Astronomers have imaged the heart of Centaurus A in unprecedented detail and pinpointed the galaxy's central supermassive black hole, revealing how a gigantic jet is born. Most remarkably, only the outer edges of the jet seem to emit radiation, which challenges current theoretical models of jets.
Radboud University; ESO/WFI; MPIfR/ESO/APEX/A. Weiss et al.; NASA/CXC/CfA/R. Kraft et al.; EHT/M. Janssen et al.
Cambridge, MA - At radio wavelengths, Centaurus A is one of the largest and brightest objects in the night sky, showing extended jet and giant radio lobes. After it was identified as one of the first known extragalactic radio sources in 1949, Centaurus A has been studied extensively across the entire electromagnetic spectrum by a variety of radio, infrared, optical, X-ray and gamma-ray observatories. At the center of Centaurus A lies a black hole with the mass of 55 million suns.
In a new paper published today in Nature Astronomy, data from the 2017 Event Horizon Telescope (EHT) observations have been analyzed to image Centaurus A in unprecedented detail.
"This allows us for the first time to see and study an extragalactic radio jet on scales smaller than the distance light travels in one day. We see up close and personal how a monstrously gigantic jet launched by a supermassive black hole is being born," says astronomer Michael Janssen of the Max Planck Institute for Radio Astronomy and Radboud University.
Compared to all previous high-resolution observations, the jet in Centaurus A has now been imaged at a tenfold higher frequency and sixteen times sharper resolution. With the resolving power of the EHT, astronomers can now link the vast radio lobes, or jets, of the source — which are 16 times the angular diameter of the Moon on the sky — to their location of origin in the center of the Centaurus A galaxy. This central region that hosts the supermassive black hole appears tiny in comparison; it is merely the size of an apple on the Moon when projected on the sky. This is a magnification factor of one billion.
"It's amazing that we can study Centaurus A now with the extreme resolution of the EHT. We have never seen this nucleus before as we didn't have suffi-ciently high resolution and we weren't looking at high enough frequencies. We can finally see the core from which the jets seen on large angular scales must have originated," says Maciek Wielgus, a study co-author and researcher at the Center for Astrophysics | Harvard & Smithsonian and the Black Hole Initiative. "Centaurus A is our close neighbor in the intergalactic sense; it's only about 10 million light years away.

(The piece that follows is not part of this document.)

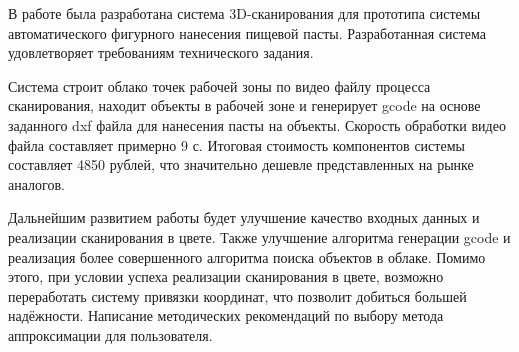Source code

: \conclusion
В работе была разработана система 3D-сканирования для прототипа системы автоматического фигурного нанесения пищевой пасты. Разработанная система удовлетворяет требованиям технического задания.

Система строит облако точек рабочей зоны по видео файлу процесса сканирования, находит объекты в рабочей зоне и генерирует gcode на основе заданного dxf файла для нанесения пасты на объекты. Скорость обработки видео файла составляет примерно 9 с. Итоговая стоимость компонентов системы составляет 4850 рублей, что значительно дешевле представленных на рынке аналогов.

Дальнейшим развитием работы будет улучшение качество входных данных и реализации сканирования в цвете. Также улучшение алгоритма генерации gcode и реализация более совершенного алгоритма поиска объектов в облаке. Помимо этого, при условии успеха реализации сканирования в цвете, возможно переработать систему привязки координат, что позволит добиться большей надёжности. Написание методических рекомендаций по выбору метода аппроксимации для пользователя.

And its central region is very different from our own galactic center; there’s so much more power emerging from the nu-cleus of Centaurus A."
Supermassive black holes that reside in the center of galaxies like Centaurus A feed off gas and dust that is attracted by their enormous gravitational pull. This process releases massive amounts of energy and causes the galaxy to become 'active.' Most matter lying close to the edge of the black hole falls in. Some of the surrounding particles, however, escape moments before capture and are blown far out into space, creating jets — one of the most mysterious and energetic features of galaxies.
Astronomers have relied on various models of how matter behaves near black holes to better understand this process. But they still do not know exactly how jets are launched from their central region and how they can extend over scales that are larger than their host galaxies without dispersing.
The EHT aims to resolve this mystery.
The new image released today shows that the jet launched by Centaurus A is brighter at the edges compared to the center. This phenomenon is not new but has never been observed so pronounced in a jet before.
"Theoretically, jets can collide with galactic gas and heat up the edge, but the details of such a process so close to the black hole are a complete mystery," says Koushik Chatterjee, a study co-author and researcher at the Center for Astrophysics and the Black Hole Initiative. “The brightness contrast between the center and the edge could potentially provide us with new insights about the plasma physics both within and around jets, making Centaurus A an exciting target for next-generation black hole simulations."
The researchers predict that future observations at an even shorter wave-length and higher resolution will be able to photograph the central black hole of Centaurus A. This will require the use of space-based satellite observatories.
"These data are from the same observing campaign that delivered the famous image of the black hole in M87. The new results show that the EHT provides a treasure trove of data on the rich variety of black holes and there is still more to come," says Heino Falcke, EHT board member and professor for astrophysics at Radboud University.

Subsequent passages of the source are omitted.